Anne Roumanoff fala de sua aflição com a tecnologia, que lota nossa memória com números sobre tudo, inclusive as senhas de que precisamos para tudo.
Redação | 14 de Fevereiro de 2019 às 09:27
Escrevi minha senhapara acessar o banco pela internet num papelzinho que pus na bolsa. Claro que perdi o papelzinho. “Não admira, basta ver o estado de sua bolsa”, disse o homem que amo. Não respondi. Depois de passar anos morando juntos, a gente percebe que não adianta falar quando está irritada, e é assim que os casais acabam não se falando mais.
Cliquei em “Esqueci minha senha”. Os programadores inventaram isso para pessoas como eu, que esquecem tudo.
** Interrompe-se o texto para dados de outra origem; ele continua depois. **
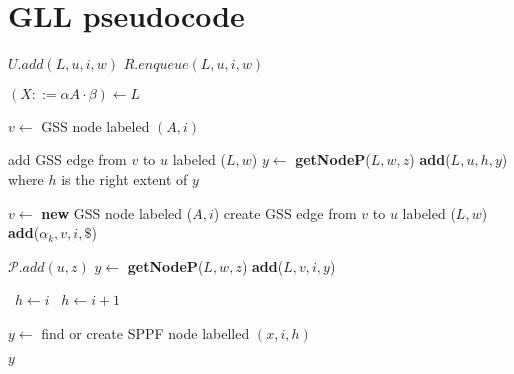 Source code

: \appendix

\section{GLL pseudocode}\label{GLLCode}
\begin{algorithmic}
    \State $U.add(L,u,i,w)$
    \State $R.enqueue(L,u,i,w)$
    \EndIf
    \EndFunction
\end{algorithmic}

\begin{algorithmic}    
    \State $(X ::= \alpha A \cdot \beta) \gets L$
    
    \State $v \gets$ GSS node labeled $(A, i)$
    
    \State add GSS edge from $v$ to $u$ labeled ($L,w$)
    \State $y \gets$ \textbf{getNodeP}($L,w,z$)
    \State \textbf{add}($L, u, h, y$) where $h$ is the right extent of $y$
    \EndFor
    \EndIf
    
    \Else
    \State $v \gets$ \textbf{new} GSS node labeled ($A, i$)
    \State create GSS edge from $v$ to $u$ labeled ($L, w$)
    \State \textbf{add}($\alpha_{k}, v, i, \$ $)
    \EndFor
    \EndIf
    \EndFunction
\end{algorithmic}

\begin{algorithmic}   
    \State $\mathcal{P}.add(u,z)$
    \State $y \gets$ \textbf{getNodeP}($L, w, z$)
    \State \textbf{add}($L,v,i,y$)
    \EndFor
    \EndIf
    \EndFunction
\end{algorithmic}

\begin{algorithmic}   
    \  $h \gets i$
    \Else
    \  $h \gets i + 1$
    \EndIf
    
    \State $y \gets$ find or create SPPF node labelled $(x, i, h)$
    
    \Return $y$
    
    \EndFunction
\end{algorithmic}

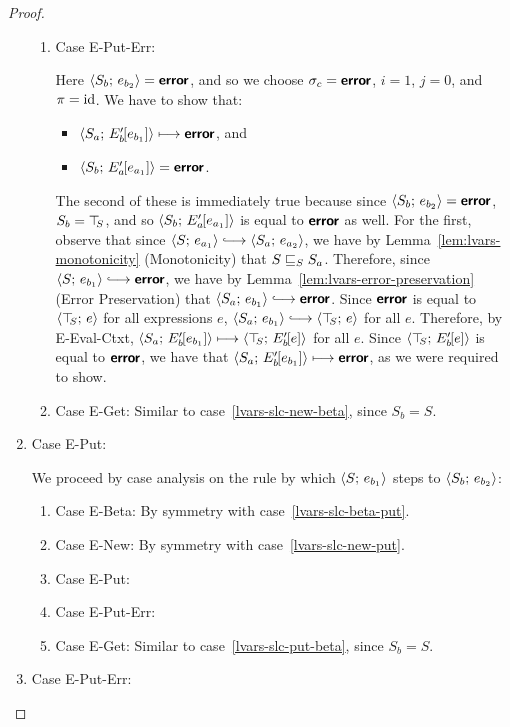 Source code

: \begin{proof}
\begin{enumerate}
\begin{enumerate}
    \item \label{lvars-slc-new-put-err}Case {\sc E-Put-Err}:

      Here $\langle S_b;\, e_{b_2} \rangle = \textbf{\textsf{error}}$, and so we choose $\sigma_c
      = \textbf{\textsf{error}}$, $i = 1$, $j = 0$, and $\pi = \mathrm{id}$.  We have to show
      that:
      \begin{itemize}
      \item $\langle S_a;\, E'_b\hspace{-1mm}\left[e_{b_1}\right] \rangle \longmapsto
        \textbf{\textsf{error}}$, and
      \item
        $\langle S_b;\, E'_a\hspace{-1mm}\left[e_{a_1}\right] \rangle = \textbf{\textsf{error}}$.
      \end{itemize}

      The second of these is immediately true because since
      $\langle S_b;\, e_{b_2} \rangle = \textbf{\textsf{error}}$, $S_b = \top\hspace{-0.85mm}_{S}$, and so
      $\langle S_b;\, E'_a\hspace{-1mm}\left[e_{a_1}\right] \rangle$ is equal to $\textbf{\textsf{error}}$ as
      well.  For the first, observe that since $\config{S}{e_{a_1}}
      \parstepsto \config{S_a}{e_{a_2}}$, we have by
      Lemma~\ref{lem:lvars-monotonicity} (Monotonicity) that
      $S \sqsubseteq_S S_a$.  Therefore, since $\config{S}{e_{b_1}}
      \parstepsto \error$, we have by
      Lemma~\ref{lem:lvars-error-preservation} (Error Preservation)
      that $\config{S_a}{e_{b_1}} \parstepsto \error$.  Since $\textbf{\textsf{error}}$
      is equal to $\langle \top\hspace{-0.85mm}_{S};\, e \rangle$ for all expressions $e$,
      $\config{S_a}{e_{b_1}} \parstepsto \config{\topS}{e}$ for all
      $e$.  Therefore, by {\sc E-Eval-Ctxt},
      $\langle S_a;\, E'_b\hspace{-1mm}\left[e_{b_1}\right] \rangle \longmapsto
      \langle \top\hspace{-0.85mm}_{S};\, E'_b\hspace{-1mm}\left[e\right] \rangle$ for all $e$.  Since
      $\langle \top\hspace{-0.85mm}_{S};\, E'_b\hspace{-1mm}\left[e\right] \rangle$ is equal to $\textbf{\textsf{error}}$, we
      have that $\langle S_a;\, E'_b\hspace{-1mm}\left[e_{b_1}\right] \rangle \longmapsto
      \textbf{\textsf{error}}$, as we were required to show.

    \item \label{lvars-slc-new-get}Case {\sc E-Get}: Similar to
      case~\ref{lvars-slc-new-beta}, since $S_b = S$.
    \end{enumerate}
  \item Case {\sc E-Put}:

    We proceed by case analysis on the rule by which
    $\langle S;\, e_{b_1} \rangle$ steps to $\langle S_b;\, e_{b_2} \rangle$:
    \begin{enumerate}
    \item \label{lvars-slc-put-beta}Case {\sc E-Beta}: By symmetry with case~\ref{lvars-slc-beta-put}.
    \item \label{lvars-slc-put-new}Case {\sc E-New}: By symmetry with case~\ref{lvars-slc-new-put}.
    \item \label{lvars-slc-put-put}Case {\sc E-Put}: \TODO{}
    \item \label{lvars-slc-put-put-err}Case {\sc E-Put-Err}: \TODO{}
    \item \label{lvars-slc-put-get}Case {\sc E-Get}: Similar to
      case~\ref{lvars-slc-put-beta}, since $S_b = S$.
    \end{enumerate}
  \item Case {\sc E-Put-Err}:


\end{enumerate}
\end{proof}
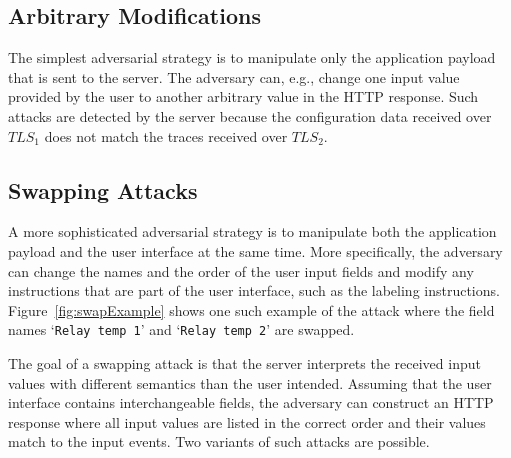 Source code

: \subsection{Arbitrary Modifications} 

The simplest adversarial strategy is to manipulate only the application payload that is sent to the server. The adversary can, e.g., change one input value provided by the user to another arbitrary value in the HTTP response. Such attacks are detected by the server because the configuration data received over $TLS_1$ does not match the traces received over $TLS_2$.


\subsection{Swapping Attacks}

A more sophisticated adversarial strategy is to manipulate both the application payload and the user interface at the same time. More specifically, the adversary can change the names and the order of the user input fields and modify any instructions that are part of the user interface, such as the labeling instructions. Figure~\ref{fig:swapExample} shows one such example of the attack where the field names `\texttt{Relay temp 1}' and `\texttt{Relay temp 2}' are swapped.


The goal of a swapping attack is that the server interprets the received input values with different semantics than the user intended. Assuming that the user interface contains interchangeable fields, the adversary can construct an HTTP response where all input values are listed in the correct order and their values match to the input events. Two variants of such attacks are possible. 

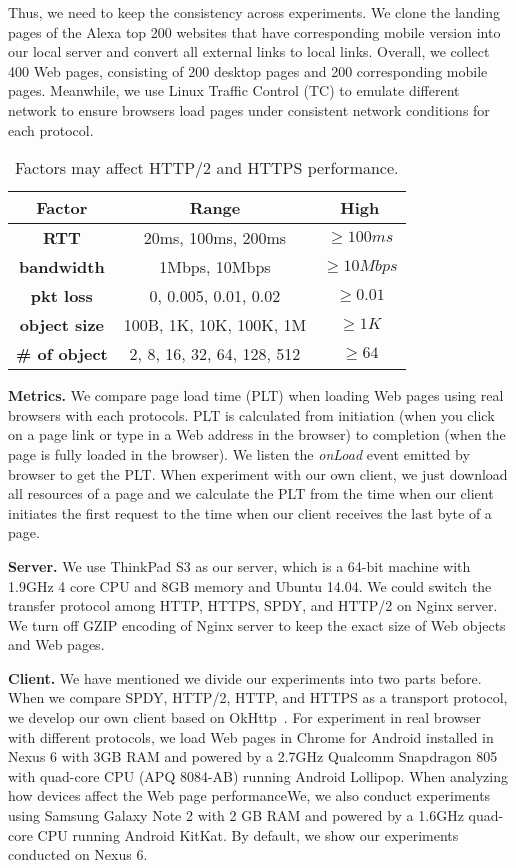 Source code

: Thus, we need to keep the consistency across experiments. We clone the landing pages of the Alexa top 200 websites that have corresponding mobile version into our local server and convert all external links to local links. Overall, we collect 400 Web pages, consisting of 200 desktop pages and 200 corresponding mobile pages. Meanwhile, we use Linux Traffic Control (TC) to emulate different network to ensure browsers load pages under consistent network conditions for each protocol.

\begin{table}[!htbp]\centering
\caption{Factors may affect HTTP/2 and HTTPS performance.}\label{tab:factors}
\normalsize
\begin{tabular}{|c|c|c|}
\toprule
    \textbf{Factor} & \textbf{Range} & \textbf{High}\\
\midrule
    \textbf{RTT} & 20ms, 100ms, 200ms & $ \geq 100ms $\\
    \hline
    \textbf{bandwidth} & 1Mbps, 10Mbps & $ \geq 10Mbps $\\
    \hline
    \textbf{pkt loss} & 0, 0.005, 0.01, 0.02 & $ \geq 0.01 $\\
    \hline
    \textbf{object size} & 100B, 1K, 10K, 100K, 1M & $ \geq 1K $\\
    \hline
    \textbf{\# of object} & 2, 8, 16, 32, 64, 128, 512 & $ \geq 64 $\\
\bottomrule
\end{tabular}
\end{table}

\textbf{Metrics.} We compare page load time (PLT) when loading Web pages using real browsers with each protocols. PLT is calculated from initiation (when you click on a page link or type in a Web address in the browser) to completion (when the page is fully loaded in the browser). We listen the \textit{onLoad} event emitted by browser to get the PLT. When experiment with our own client, we just download all resources of a page and we calculate the PLT from the time when our client initiates the first request to the time when our client receives the last byte of a page.

\textbf{Server.} We use ThinkPad S3 as our server, which is a 64-bit machine with 1.9GHz 4 core CPU and 8GB memory and Ubuntu 14.04. We could switch the transfer protocol among HTTP, HTTPS, SPDY, and HTTP/2 on Nginx server. We turn off GZIP encoding of Nginx server to keep the exact size of Web objects and Web pages.

\textbf{Client.} We have mentioned we divide our experiments into two parts before. When we compare SPDY, HTTP/2, HTTP, and HTTPS as a transport protocol, we develop our own client based on OkHttp~\cite{okhttp}. For experiment in real browser with different protocols, we load Web pages in Chrome for Android installed in Nexus 6 with 3GB RAM and powered by a 2.7GHz Qualcomm Snapdragon 805 with quad-core CPU (APQ 8084-AB) running Android Lollipop. When analyzing how devices affect the Web page performanceWe, we also conduct experiments using Samsung Galaxy Note 2 with 2 GB RAM and powered by a 1.6GHz quad-core CPU running Android KitKat. By default, we show our experiments conducted on Nexus 6.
Para provar que você é mesmo você, há perguntas “inesquecíveis” a responder. O problema era que eu não conseguia recordar se a resposta à pergunta “Qual é sua bebida favorita?” era chá, champanhe ou Coca-Cola light. “Você deu três respostas incorretas. Por favor, entre em contato com seu banco” apareceu na tela do computador. Pelo telefone, passei 30 minutos ouvindo “Vamos atender em alguns instantes” até que, afinal, alguém atendeu.
– Perdi minha senha. Não aguento mais.
Minha voz tremia. Mas a atendente continuou calma, para não dizer indiferente:
– Tudo bem. Vou lhe fazer algumas perguntas para confirmar sua identidade.
Fiquei com medo de que ela me interrogasse sobre minha bebida favorita, mas só me pediu o primeiro nome da minha mãe.
– Ah, então é você mesma – disse ela.
– Sim, sou eu. E você é você mesma?
Foi aí que ela fez a pergunta assassina:
– Qual é seu nome de usuário?
– Nome de usuário? Não sei. Perdi a senha.
– Sinto muito. Se a senhora não tem nome de usuário, não posso lhe dar uma senha.
(Anne é uma conhecida humorista francesa, que mora em Paris.)